Batik is the art of spreading liquid wax on the shirt to block the dye from contacting the fibers in a particular pattern. You can use wax in many ways and paint it on to make very precise details. Batik has a long history in multiple Asian countries. It is most famous for its amazingly intricate designs.
It definitely can be one of the most time-consuming and involved techniques depending on the complexity of the design you’re going for. This is especially true if you’re going for traditional design that can take many hours to complete.
The use of wax has an immense potential for applications in tie-dyeing. You can use it to protect and sequester areas of the shirt. Wax can be used on a white surface as well as on a colored surface.
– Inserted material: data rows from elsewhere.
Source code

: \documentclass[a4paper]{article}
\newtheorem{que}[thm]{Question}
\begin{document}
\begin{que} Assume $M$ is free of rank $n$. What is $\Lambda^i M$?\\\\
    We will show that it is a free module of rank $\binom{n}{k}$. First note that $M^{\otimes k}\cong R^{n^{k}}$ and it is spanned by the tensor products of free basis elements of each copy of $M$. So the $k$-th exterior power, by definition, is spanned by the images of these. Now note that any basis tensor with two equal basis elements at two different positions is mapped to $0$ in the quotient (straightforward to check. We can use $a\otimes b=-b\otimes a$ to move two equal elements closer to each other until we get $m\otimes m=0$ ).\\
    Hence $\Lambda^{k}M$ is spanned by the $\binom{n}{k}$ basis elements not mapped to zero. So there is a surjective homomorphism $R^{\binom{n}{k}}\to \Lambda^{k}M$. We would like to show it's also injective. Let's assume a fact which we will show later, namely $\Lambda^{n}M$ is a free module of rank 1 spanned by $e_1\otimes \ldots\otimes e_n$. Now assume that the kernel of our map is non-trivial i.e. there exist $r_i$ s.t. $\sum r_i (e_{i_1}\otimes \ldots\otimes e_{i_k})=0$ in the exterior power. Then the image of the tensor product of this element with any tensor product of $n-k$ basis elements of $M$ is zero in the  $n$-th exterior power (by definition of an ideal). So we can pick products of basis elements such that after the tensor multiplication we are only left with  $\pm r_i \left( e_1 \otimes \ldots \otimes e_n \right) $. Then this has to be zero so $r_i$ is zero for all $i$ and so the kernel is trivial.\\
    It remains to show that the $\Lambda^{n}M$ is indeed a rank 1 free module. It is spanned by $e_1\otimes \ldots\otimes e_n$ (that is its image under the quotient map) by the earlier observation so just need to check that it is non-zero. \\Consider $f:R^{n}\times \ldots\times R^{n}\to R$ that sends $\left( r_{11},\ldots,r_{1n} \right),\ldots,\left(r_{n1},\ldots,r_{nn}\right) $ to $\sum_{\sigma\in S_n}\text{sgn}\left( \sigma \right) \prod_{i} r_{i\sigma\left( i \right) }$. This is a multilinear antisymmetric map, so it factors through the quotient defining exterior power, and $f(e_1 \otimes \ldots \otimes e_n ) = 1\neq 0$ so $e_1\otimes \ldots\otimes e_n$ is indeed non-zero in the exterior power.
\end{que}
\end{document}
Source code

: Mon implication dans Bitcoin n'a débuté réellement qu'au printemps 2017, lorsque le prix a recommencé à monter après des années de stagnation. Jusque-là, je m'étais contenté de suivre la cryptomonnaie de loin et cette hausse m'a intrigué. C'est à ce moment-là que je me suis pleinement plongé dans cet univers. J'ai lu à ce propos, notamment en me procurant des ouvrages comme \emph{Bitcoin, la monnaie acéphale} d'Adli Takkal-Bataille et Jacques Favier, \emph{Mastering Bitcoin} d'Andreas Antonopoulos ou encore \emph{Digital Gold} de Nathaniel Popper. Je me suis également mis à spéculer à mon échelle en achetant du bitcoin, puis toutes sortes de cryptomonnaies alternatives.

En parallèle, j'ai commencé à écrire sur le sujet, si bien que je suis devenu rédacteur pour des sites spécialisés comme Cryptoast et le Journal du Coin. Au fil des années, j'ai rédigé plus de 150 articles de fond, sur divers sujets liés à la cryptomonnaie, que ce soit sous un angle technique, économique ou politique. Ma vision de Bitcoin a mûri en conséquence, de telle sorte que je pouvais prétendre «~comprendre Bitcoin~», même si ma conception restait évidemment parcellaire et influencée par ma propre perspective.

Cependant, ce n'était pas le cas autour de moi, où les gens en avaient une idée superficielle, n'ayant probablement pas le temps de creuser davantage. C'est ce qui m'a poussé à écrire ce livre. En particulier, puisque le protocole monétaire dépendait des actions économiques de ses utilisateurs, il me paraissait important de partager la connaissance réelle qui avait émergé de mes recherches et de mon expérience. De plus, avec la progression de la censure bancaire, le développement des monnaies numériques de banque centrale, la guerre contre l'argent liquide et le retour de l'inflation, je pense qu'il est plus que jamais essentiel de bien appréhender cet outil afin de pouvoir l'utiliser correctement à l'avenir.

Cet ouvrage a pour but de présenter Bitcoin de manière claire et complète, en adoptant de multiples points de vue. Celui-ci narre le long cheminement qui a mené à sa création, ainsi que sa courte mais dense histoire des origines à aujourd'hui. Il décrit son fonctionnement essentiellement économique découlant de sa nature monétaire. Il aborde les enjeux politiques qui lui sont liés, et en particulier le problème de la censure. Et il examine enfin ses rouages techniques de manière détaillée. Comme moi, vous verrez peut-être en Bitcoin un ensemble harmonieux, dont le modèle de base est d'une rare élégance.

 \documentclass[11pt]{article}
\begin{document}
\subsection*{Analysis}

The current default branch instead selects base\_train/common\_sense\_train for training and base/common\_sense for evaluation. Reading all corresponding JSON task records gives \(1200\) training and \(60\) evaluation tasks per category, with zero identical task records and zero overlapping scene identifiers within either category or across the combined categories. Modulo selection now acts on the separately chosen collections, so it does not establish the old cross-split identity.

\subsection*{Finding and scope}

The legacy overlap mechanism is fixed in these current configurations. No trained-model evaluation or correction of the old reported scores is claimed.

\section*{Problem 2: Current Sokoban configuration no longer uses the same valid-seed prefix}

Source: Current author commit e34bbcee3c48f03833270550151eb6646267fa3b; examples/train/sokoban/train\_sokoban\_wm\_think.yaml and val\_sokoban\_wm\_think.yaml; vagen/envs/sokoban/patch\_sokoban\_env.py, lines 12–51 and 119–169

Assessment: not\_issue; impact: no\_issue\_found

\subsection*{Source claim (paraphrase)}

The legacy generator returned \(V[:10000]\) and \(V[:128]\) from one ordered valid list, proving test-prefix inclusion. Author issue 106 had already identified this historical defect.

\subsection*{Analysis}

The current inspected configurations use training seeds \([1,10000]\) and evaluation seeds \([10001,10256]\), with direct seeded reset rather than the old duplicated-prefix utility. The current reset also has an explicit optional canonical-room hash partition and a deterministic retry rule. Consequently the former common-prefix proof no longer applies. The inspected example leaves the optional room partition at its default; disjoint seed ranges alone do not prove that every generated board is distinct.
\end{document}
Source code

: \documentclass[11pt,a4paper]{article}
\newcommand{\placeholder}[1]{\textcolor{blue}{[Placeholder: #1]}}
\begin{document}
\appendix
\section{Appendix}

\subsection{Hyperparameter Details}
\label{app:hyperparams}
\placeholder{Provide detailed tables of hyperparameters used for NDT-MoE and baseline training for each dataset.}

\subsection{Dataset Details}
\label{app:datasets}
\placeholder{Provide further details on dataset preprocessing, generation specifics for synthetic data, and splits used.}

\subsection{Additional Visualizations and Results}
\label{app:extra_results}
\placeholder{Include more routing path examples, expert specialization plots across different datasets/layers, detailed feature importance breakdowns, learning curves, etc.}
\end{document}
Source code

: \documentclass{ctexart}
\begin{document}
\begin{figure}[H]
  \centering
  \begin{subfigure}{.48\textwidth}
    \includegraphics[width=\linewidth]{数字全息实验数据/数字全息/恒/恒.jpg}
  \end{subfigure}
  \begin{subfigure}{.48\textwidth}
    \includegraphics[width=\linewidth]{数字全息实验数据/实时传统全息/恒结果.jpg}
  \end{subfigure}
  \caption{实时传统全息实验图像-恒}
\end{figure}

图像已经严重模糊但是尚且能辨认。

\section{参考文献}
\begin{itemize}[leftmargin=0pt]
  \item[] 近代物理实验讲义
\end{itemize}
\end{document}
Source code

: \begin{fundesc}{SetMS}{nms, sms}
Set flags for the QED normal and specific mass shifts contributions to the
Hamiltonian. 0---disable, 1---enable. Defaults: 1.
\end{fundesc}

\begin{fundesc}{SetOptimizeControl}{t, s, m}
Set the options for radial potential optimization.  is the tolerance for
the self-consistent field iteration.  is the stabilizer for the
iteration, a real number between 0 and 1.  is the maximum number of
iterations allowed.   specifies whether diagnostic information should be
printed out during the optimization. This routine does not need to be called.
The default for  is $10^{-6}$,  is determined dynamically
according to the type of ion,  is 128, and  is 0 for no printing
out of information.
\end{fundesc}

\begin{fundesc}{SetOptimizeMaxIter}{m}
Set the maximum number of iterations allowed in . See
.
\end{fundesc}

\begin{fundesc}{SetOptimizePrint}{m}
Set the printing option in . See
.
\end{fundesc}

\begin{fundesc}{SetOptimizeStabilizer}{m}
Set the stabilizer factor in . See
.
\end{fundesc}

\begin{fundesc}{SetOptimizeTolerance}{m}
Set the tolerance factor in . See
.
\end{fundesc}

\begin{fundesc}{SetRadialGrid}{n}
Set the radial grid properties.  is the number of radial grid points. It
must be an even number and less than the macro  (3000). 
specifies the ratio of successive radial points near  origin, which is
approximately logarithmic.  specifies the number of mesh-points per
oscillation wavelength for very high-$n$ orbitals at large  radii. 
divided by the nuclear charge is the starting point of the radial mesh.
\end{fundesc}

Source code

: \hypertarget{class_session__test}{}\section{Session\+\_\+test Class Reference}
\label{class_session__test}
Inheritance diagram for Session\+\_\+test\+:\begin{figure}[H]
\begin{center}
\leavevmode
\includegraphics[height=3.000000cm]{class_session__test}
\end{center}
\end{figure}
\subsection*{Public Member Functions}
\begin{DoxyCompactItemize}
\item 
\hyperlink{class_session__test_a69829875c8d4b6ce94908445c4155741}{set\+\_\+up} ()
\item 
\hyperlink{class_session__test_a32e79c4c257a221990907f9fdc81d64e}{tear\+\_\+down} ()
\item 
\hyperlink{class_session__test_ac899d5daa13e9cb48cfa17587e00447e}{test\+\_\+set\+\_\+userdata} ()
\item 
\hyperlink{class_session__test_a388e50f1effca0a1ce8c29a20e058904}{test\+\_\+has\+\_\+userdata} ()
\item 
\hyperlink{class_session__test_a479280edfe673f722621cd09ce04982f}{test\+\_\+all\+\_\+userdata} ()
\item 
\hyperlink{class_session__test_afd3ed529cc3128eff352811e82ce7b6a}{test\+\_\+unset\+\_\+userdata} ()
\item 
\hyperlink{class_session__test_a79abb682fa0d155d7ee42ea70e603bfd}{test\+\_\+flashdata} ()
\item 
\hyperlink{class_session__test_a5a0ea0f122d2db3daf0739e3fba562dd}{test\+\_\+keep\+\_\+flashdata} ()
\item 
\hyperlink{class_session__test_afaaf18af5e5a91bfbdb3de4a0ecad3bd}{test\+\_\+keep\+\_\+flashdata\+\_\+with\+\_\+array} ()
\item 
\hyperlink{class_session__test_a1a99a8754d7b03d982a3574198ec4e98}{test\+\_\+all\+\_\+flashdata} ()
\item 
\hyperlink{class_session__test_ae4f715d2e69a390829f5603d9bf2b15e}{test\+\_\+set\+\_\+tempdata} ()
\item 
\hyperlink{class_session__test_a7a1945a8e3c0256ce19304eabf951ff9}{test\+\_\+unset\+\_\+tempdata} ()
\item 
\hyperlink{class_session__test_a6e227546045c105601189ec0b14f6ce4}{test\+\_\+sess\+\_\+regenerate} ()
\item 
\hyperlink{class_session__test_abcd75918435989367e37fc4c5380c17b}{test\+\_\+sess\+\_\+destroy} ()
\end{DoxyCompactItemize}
The most common use for wax is to selectively shield and area that you want to keep white. In this case you will fold the shirt and then soak the area to be protected in liquid wax. This will keep it from being dyed. Simply dye the shirt like you normally would.
When you’re done with the batching process, go ahead and rinse the shirt normally, leaving the wax on the shirt for now. Remove as much dye as possible in a cold water bath. After you’re done rinsing, you want to place the shirt in a bath of hot water to remelt and remove the wax.
You will need to use instruments to not burn yourself, be very careful of the heat. A common method is to use a cooking pot of water that you bring to a boil. Place the shirt in the hot bath and agitate it. The wax should start melting. Continue heating it up and agitating it until most of the wax is removed.
One interesting note is that depending on the wax you’re using, you may be able to skim the surface of the water, scooping up the wax and reusing it.
When you’re done removing the bulk of the wax from the shirt, bring the pot down to a manageable temperature. Once the shirt is cold enough you can remove it from the pot. If you notice the shirt still has wax, you can scrape it with away manually or simply run some hot water on the area.